§ WORK ORDER: Show every line below where "filter" can be found.

§ DATA EXCERPTS:
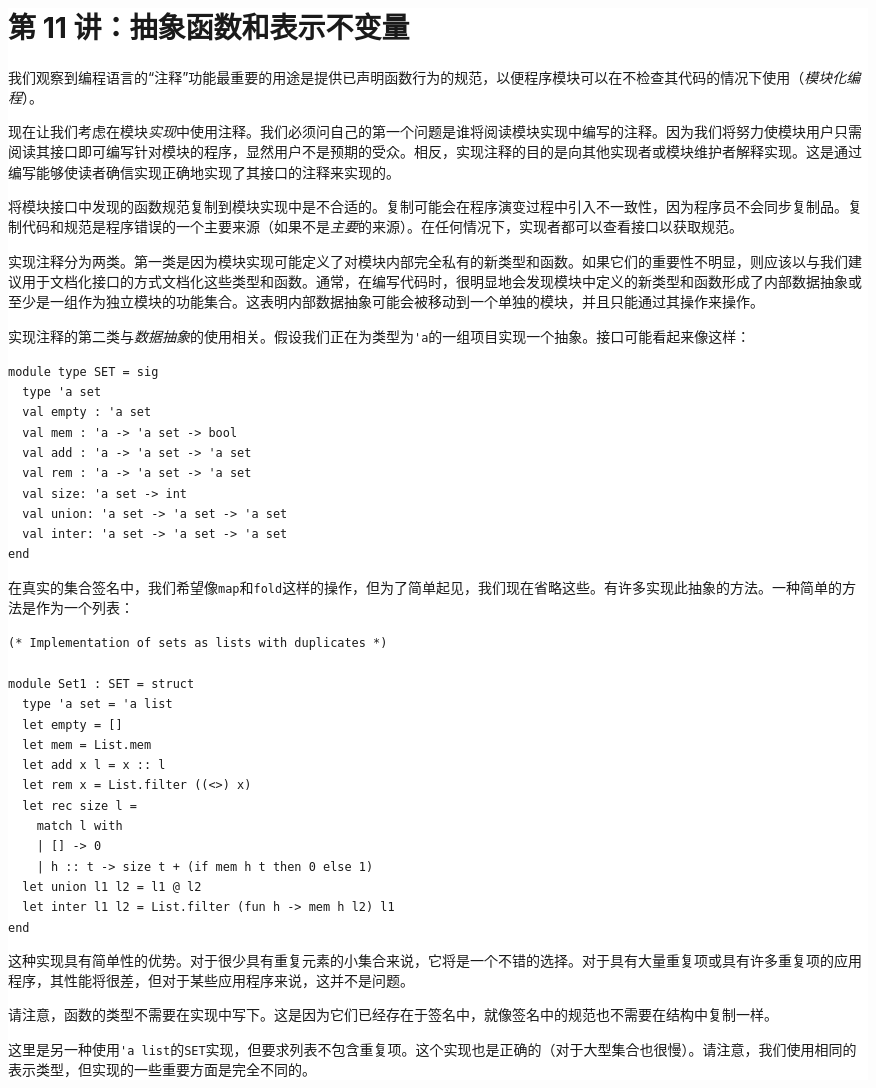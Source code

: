 # 第 11 讲：抽象函数和表示不变量

我们观察到编程语言的“注释”功能最重要的用途是提供已声明函数行为的规范，以便程序模块可以在不检查其代码的情况下使用（*模块化编程*）。

现在让我们考虑在模块*实现*中使用注释。我们必须问自己的第一个问题是谁将阅读模块实现中编写的注释。因为我们将努力使模块用户只需阅读其接口即可编写针对模块的程序，显然用户不是预期的受众。相反，实现注释的目的是向其他实现者或模块维护者解释实现。这是通过编写能够使读者确信实现正确地实现了其接口的注释来实现的。

将模块接口中发现的函数规范复制到模块实现中是不合适的。复制可能会在程序演变过程中引入不一致性，因为程序员不会同步复制品。复制代码和规范是程序错误的一个主要来源（如果不是*主要*的来源）。在任何情况下，实现者都可以查看接口以获取规范。

实现注释分为两类。第一类是因为模块实现可能定义了对模块内部完全私有的新类型和函数。如果它们的重要性不明显，则应该以与我们建议用于文档化接口的方式文档化这些类型和函数。通常，在编写代码时，很明显地会发现模块中定义的新类型和函数形成了内部数据抽象或至少是一组作为独立模块的功能集合。这表明内部数据抽象可能会被移动到一个单独的模块，并且只能通过其操作来操作。

实现注释的第二类与*数据抽象*的使用相关。假设我们正在为类型为`'a`的一组项目实现一个抽象。接口可能看起来像这样：

```
module type SET = sig
  type 'a set
  val empty : 'a set
  val mem : 'a -> 'a set -> bool
  val add : 'a -> 'a set -> 'a set
  val rem : 'a -> 'a set -> 'a set
  val size: 'a set -> int
  val union: 'a set -> 'a set -> 'a set
  val inter: 'a set -> 'a set -> 'a set
end

```

在真实的集合签名中，我们希望像`map`和`fold`这样的操作，但为了简单起见，我们现在省略这些。有许多实现此抽象的方法。一种简单的方法是作为一个列表：

```
(* Implementation of sets as lists with duplicates *)

module Set1 : SET = struct
  type 'a set = 'a list
  let empty = []
  let mem = List.mem
  let add x l = x :: l
  let rem x = List.filter ((<>) x)
  let rec size l = 
    match l with
    | [] -> 0
    | h :: t -> size t + (if mem h t then 0 else 1)
  let union l1 l2 = l1 @ l2
  let inter l1 l2 = List.filter (fun h -> mem h l2) l1
end

```

这种实现具有简单性的优势。对于很少具有重复元素的小集合来说，它将是一个不错的选择。对于具有大量重复项或具有许多重复项的应用程序，其性能将很差，但对于某些应用程序来说，这并不是问题。

请注意，函数的类型不需要在实现中写下。这是因为它们已经存在于签名中，就像签名中的规范也不需要在结构中复制一样。

这里是另一种使用`'a list`的`SET`实现，但要求列表不包含重复项。这个实现也是正确的（对于大型集合也很慢）。请注意，我们使用相同的表示类型，但实现的一些重要方面是完全不同的。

§ YOUR RESPONSE:
  let rem x = List.filter ((<>) x)
  let inter l1 l2 = List.filter (fun h -> mem h l2) l1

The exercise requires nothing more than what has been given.